Each line of the entries below that includes "brecha" belongs in your answer.
Start of EXERCISE MATERIAL
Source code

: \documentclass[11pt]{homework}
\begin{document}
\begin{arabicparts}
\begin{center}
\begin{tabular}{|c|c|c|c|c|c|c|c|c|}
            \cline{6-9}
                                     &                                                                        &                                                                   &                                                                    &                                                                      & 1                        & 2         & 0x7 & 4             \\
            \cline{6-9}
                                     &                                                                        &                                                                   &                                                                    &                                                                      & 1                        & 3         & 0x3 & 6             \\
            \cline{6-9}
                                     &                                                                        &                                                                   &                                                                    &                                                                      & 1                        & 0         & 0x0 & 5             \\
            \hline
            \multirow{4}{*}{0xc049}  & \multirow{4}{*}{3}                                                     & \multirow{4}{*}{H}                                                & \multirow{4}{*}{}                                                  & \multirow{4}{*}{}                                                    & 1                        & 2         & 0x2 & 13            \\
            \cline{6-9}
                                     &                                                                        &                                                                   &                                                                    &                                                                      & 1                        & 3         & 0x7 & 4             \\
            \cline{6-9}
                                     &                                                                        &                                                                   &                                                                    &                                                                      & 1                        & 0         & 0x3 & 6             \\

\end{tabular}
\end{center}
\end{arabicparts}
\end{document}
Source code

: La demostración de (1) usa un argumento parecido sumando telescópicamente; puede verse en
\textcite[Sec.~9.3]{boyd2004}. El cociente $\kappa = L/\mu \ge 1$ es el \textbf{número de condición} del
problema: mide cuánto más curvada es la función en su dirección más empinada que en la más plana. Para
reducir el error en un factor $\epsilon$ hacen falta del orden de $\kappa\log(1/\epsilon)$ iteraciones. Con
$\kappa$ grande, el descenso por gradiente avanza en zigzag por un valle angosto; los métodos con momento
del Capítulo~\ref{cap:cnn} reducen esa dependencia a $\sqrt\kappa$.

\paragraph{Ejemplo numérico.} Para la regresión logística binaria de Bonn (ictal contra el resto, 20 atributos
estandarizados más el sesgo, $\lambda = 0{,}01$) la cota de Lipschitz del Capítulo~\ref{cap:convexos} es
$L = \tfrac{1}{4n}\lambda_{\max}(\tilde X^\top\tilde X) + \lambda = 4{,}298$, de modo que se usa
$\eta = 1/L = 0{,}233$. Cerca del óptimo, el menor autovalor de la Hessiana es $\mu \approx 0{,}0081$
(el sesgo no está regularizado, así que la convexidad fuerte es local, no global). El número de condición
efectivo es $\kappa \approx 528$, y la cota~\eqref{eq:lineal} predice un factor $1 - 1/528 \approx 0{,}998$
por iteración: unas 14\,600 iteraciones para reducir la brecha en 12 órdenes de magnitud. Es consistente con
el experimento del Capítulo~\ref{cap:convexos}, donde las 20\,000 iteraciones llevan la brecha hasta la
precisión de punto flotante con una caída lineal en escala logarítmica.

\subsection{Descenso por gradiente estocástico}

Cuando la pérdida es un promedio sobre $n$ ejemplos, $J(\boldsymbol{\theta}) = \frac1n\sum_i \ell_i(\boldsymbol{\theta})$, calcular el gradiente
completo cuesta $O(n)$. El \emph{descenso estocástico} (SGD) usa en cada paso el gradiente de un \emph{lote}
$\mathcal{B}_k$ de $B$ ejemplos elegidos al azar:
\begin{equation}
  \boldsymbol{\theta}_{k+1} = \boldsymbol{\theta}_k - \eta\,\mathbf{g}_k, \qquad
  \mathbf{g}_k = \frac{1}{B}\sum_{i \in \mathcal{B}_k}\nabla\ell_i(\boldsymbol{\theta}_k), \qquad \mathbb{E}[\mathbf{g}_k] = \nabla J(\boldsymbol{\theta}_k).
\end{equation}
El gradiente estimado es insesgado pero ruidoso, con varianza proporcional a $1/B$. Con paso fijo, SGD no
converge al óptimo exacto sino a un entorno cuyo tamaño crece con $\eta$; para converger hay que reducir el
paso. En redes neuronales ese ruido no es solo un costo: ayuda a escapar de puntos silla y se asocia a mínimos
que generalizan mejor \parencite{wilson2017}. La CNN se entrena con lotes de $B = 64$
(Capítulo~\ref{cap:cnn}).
End of EXERCISE MATERIAL
* WRITTEN RESPONSE
por iteración: unas 14\,600 iteraciones para reducir la brecha en 12 órdenes de magnitud. Es consistente con
el experimento del Capítulo~\ref{cap:convexos}, donde las 20\,000 iteraciones llevan la brecha hasta la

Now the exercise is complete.